(Data to examine Opens)
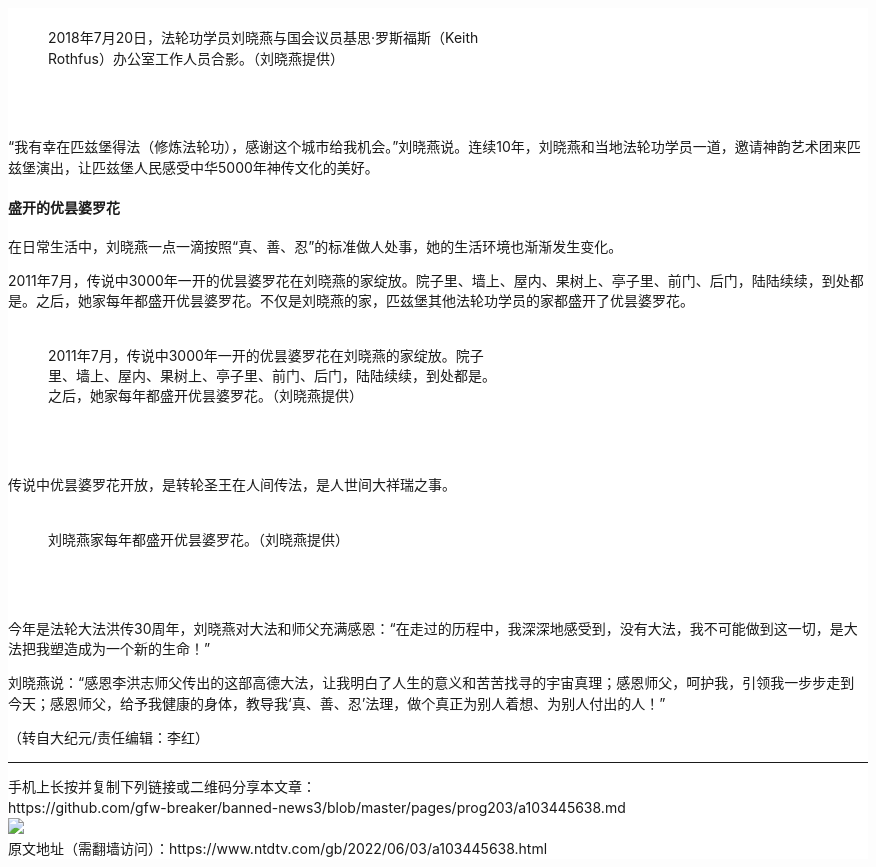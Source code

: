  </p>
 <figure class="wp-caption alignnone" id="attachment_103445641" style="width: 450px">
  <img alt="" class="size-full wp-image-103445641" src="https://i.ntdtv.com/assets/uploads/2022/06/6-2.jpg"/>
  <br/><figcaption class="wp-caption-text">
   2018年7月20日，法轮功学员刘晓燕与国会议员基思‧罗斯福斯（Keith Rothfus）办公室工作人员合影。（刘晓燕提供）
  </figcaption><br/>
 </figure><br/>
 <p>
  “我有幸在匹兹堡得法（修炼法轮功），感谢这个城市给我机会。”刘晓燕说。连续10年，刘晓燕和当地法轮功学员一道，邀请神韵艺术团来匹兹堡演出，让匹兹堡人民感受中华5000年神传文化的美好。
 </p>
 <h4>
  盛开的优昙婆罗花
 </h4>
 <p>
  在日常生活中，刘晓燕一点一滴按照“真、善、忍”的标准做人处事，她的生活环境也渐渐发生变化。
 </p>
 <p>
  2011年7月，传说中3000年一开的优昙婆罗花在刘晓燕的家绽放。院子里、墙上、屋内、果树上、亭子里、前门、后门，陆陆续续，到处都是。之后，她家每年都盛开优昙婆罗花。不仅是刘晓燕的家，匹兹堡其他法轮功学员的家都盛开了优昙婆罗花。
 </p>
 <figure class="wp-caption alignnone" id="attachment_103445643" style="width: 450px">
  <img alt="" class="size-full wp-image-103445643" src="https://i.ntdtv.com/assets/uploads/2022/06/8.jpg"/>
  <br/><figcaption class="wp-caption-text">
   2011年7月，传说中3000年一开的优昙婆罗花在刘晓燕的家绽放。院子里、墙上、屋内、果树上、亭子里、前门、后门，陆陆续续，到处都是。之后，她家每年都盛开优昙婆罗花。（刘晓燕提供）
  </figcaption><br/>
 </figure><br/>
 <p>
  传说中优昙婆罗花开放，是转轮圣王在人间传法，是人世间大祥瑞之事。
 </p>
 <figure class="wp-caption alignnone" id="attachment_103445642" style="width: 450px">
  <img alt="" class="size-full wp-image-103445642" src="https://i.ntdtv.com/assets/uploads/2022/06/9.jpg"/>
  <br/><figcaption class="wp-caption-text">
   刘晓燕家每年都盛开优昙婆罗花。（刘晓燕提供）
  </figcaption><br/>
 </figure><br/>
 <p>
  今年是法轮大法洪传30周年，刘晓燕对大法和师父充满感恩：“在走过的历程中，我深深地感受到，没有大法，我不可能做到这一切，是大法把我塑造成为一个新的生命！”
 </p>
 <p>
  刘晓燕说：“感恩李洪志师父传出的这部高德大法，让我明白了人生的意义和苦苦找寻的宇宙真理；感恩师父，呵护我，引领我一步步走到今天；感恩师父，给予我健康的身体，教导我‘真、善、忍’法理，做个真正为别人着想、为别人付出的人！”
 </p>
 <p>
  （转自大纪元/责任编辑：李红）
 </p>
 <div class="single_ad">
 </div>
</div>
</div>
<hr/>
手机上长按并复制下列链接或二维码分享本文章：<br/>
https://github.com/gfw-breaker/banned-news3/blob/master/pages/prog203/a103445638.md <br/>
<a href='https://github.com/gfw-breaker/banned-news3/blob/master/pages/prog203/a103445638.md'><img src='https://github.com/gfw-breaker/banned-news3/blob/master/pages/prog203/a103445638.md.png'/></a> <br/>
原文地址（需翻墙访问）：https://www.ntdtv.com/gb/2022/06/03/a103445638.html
(Data to examine Closes)
Work item: Count, and answer with the number only: how many lines of the data include the string "image"?

Exercise answer: 3